PROVIDED DATA ->
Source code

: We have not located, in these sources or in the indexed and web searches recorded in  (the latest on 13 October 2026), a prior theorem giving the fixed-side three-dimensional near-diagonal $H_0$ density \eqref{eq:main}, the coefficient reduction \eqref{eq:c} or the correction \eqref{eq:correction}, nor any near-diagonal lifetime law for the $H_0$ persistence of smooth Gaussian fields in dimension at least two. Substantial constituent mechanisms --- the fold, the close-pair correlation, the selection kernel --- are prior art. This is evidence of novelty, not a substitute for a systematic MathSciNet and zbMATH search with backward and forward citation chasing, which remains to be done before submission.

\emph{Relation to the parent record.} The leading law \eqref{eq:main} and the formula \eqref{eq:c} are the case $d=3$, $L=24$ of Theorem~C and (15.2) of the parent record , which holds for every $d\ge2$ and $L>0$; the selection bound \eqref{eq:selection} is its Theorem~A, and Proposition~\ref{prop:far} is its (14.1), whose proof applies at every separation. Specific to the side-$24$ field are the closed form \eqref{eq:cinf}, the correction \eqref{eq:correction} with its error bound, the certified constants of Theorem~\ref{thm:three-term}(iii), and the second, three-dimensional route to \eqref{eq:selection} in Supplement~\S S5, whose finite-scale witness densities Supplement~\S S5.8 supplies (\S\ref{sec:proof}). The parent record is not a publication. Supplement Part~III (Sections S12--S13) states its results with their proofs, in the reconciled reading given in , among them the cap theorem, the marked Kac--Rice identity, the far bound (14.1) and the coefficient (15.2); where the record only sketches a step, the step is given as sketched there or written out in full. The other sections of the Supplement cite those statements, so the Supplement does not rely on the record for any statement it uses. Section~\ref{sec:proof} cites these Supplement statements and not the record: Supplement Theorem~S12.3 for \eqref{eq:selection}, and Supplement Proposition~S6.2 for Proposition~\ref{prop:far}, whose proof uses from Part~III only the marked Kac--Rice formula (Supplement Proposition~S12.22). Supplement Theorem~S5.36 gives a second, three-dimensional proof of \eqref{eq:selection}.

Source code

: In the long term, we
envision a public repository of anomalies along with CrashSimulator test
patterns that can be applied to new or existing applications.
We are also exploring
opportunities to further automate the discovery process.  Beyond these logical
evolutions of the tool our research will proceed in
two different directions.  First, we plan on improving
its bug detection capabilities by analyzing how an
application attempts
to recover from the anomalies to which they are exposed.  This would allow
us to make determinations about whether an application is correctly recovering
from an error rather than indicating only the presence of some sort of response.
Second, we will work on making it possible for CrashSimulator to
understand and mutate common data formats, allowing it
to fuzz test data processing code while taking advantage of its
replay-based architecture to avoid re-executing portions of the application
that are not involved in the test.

TASK INSTRUCTIONS ->
The response is the exact set of lines from the one holding "replay-based architecture to" through the last line of the material.

YOUR RESPONSE ->
replay-based architecture to avoid re-executing portions of the application
that are not involved in the test.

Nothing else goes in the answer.